[DATA]

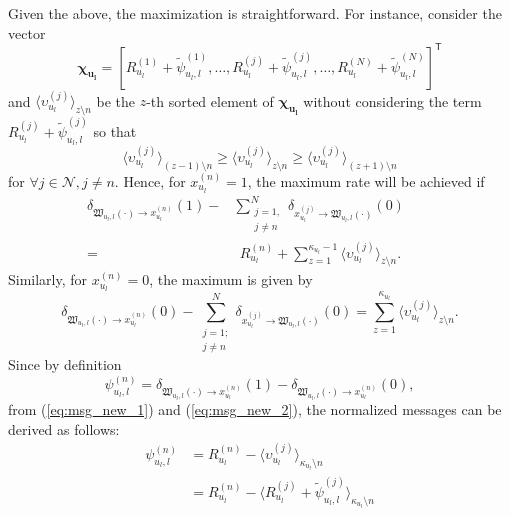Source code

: \documentclass[twocolumn,10pt]{IEEEtran}
\begin{document}
Given the above, the maximization is straightforward. For instance, consider the vector  $$\boldsymbol {\chi_{u_l}} = \left[ R_{u_l}^{(1)} + \tilde{\psi}_{u_l, l}^{(1)}, \ldots, R_{u_l}^{(j)} + \tilde{\psi}_{u_l, l}^{(j)}, \ldots, R_{u_l}^{(N)} + \tilde{\psi}_{u_l, l}^{(N)} \right]^\mathsf{T}$$ and $\langle \upsilon_{u_l}^{(j)}\rangle_{z \setminus n}$ be the $z$-th sorted element of $\boldsymbol {\chi_{u_l}}$ without considering the term $R_{u_l}^{(j)} + \tilde{\psi}_{u_l, l}^{(j)}$ so that $$\langle \upsilon_{u_l}^{(j)}\rangle_{(z-1) \setminus n} \geq \langle \upsilon_{u_l}^{(j)}\rangle_{z \setminus n} \geq \langle \upsilon_{u_l}^{(j)}\rangle_{(z+1) \setminus n}$$ for $\forall j \in \mathcal{N}, j \neq n$. Hence, for $x_{u_l}^{(n)} =1$, the maximum rate will be achieved if \cite{mp-twireless}
\begin{align} \label{eq:msg_new_1}
\delta_{\mathfrak{W}_{u_l, l}(\cdot)  \rightarrow x_{u_l}^{(n)}} \left( 1 \right) -&  \sum_{\substack{j =1, \\ j \neq n}}^N \delta_{x_{u_l}^{(j)} \rightarrow \mathfrak{W}_{u_l, l}(\cdot)   } \left(0 \right)  \hspace{2em} \nonumber \\ =& ~~ R_{u_l}^{(n)} +  \sum_{z=1}^{\kappa_{u_l} - 1} \langle \upsilon_{u_l}^{(j)}\rangle_{z \setminus n}.
\end{align}
Similarly, for $x_{u_l}^{(n)} =0$, the maximum is given by \cite{mp-twireless}
\begin{equation} \label{eq:msg_new_2}
\delta_{\mathfrak{W}_{u_l, l}(\cdot)  \rightarrow x_{u_l}^{(n)}} \left( 0 \right) - \sum_{\substack{j =1; \\ j \neq n}}^N \delta_{x_{u_l}^{(j)} \rightarrow \mathfrak{W}_{u_l, l}(\cdot)   } \left(0 \right) = \sum_{z=1}^{\kappa_{u_l}} \langle \upsilon_{u_l}^{(j)}\rangle_{z \setminus n}.
\end{equation}
Since by definition $$\psi_{u_l, l}^{(n)} = \delta_{\mathfrak{W}_{u_l, l}(\cdot) \rightarrow x_{u_l}^{(n)}     } \left( 1 \right) - \delta_{\mathfrak{W}_{u_l, l}(\cdot) \rightarrow  x_{u_l}^{(n)}    } \left(0 \right),$$ from (\ref{eq:msg_new_1}) and (\ref{eq:msg_new_2}), the normalized messages can be derived as follows:
\begin{align} \label{eq:message_ue2rb}
\psi_{u_l, l}^{(n)} &= R_{u_l}^{(n)} - \langle \upsilon_{u_l}^{(j)}\rangle_{\kappa_{u_l} \setminus n} \nonumber \\
&= R_{u_l}^{(n)} - \langle R_{u_l}^{(j)} + \tilde{\psi}_{u_l, l}^{(j)} \rangle_{\kappa_{u_l} \setminus n}
\end{align}
\end{document}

[/DATA]

-- PROBLEM DETAILS --
Print every line above exactly as given, but not the pictures.

-- YOUR SOLUTION --
Source code

: \documentclass[twocolumn,10pt]{IEEEtran}
\begin{document}
Given the above, the maximization is straightforward. For instance, consider the vector  $$\boldsymbol {\chi_{u_l}} = \left[ R_{u_l}^{(1)} + \tilde{\psi}_{u_l, l}^{(1)}, \ldots, R_{u_l}^{(j)} + \tilde{\psi}_{u_l, l}^{(j)}, \ldots, R_{u_l}^{(N)} + \tilde{\psi}_{u_l, l}^{(N)} \right]^\mathsf{T}$$ and $\langle \upsilon_{u_l}^{(j)}\rangle_{z \setminus n}$ be the $z$-th sorted element of $\boldsymbol {\chi_{u_l}}$ without considering the term $R_{u_l}^{(j)} + \tilde{\psi}_{u_l, l}^{(j)}$ so that $$\langle \upsilon_{u_l}^{(j)}\rangle_{(z-1) \setminus n} \geq \langle \upsilon_{u_l}^{(j)}\rangle_{z \setminus n} \geq \langle \upsilon_{u_l}^{(j)}\rangle_{(z+1) \setminus n}$$ for $\forall j \in \mathcal{N}, j \neq n$. Hence, for $x_{u_l}^{(n)} =1$, the maximum rate will be achieved if \cite{mp-twireless}
\begin{align} \label{eq:msg_new_1}
\delta_{\mathfrak{W}_{u_l, l}(\cdot)  \rightarrow x_{u_l}^{(n)}} \left( 1 \right) -&  \sum_{\substack{j =1, \\ j \neq n}}^N \delta_{x_{u_l}^{(j)} \rightarrow \mathfrak{W}_{u_l, l}(\cdot)   } \left(0 \right)  \hspace{2em} \nonumber \\ =& ~~ R_{u_l}^{(n)} +  \sum_{z=1}^{\kappa_{u_l} - 1} \langle \upsilon_{u_l}^{(j)}\rangle_{z \setminus n}.
\end{align}
Similarly, for $x_{u_l}^{(n)} =0$, the maximum is given by \cite{mp-twireless}
\begin{equation} \label{eq:msg_new_2}
\delta_{\mathfrak{W}_{u_l, l}(\cdot)  \rightarrow x_{u_l}^{(n)}} \left( 0 \right) - \sum_{\substack{j =1; \\ j \neq n}}^N \delta_{x_{u_l}^{(j)} \rightarrow \mathfrak{W}_{u_l, l}(\cdot)   } \left(0 \right) = \sum_{z=1}^{\kappa_{u_l}} \langle \upsilon_{u_l}^{(j)}\rangle_{z \setminus n}.
\end{equation}
Since by definition $$\psi_{u_l, l}^{(n)} = \delta_{\mathfrak{W}_{u_l, l}(\cdot) \rightarrow x_{u_l}^{(n)}     } \left( 1 \right) - \delta_{\mathfrak{W}_{u_l, l}(\cdot) \rightarrow  x_{u_l}^{(n)}    } \left(0 \right),$$ from (\ref{eq:msg_new_1}) and (\ref{eq:msg_new_2}), the normalized messages can be derived as follows:
\begin{align} \label{eq:message_ue2rb}
\psi_{u_l, l}^{(n)} &= R_{u_l}^{(n)} - \langle \upsilon_{u_l}^{(j)}\rangle_{\kappa_{u_l} \setminus n} \nonumber \\
&= R_{u_l}^{(n)} - \langle R_{u_l}^{(j)} + \tilde{\psi}_{u_l, l}^{(j)} \rangle_{\kappa_{u_l} \setminus n}
\end{align}
\end{document}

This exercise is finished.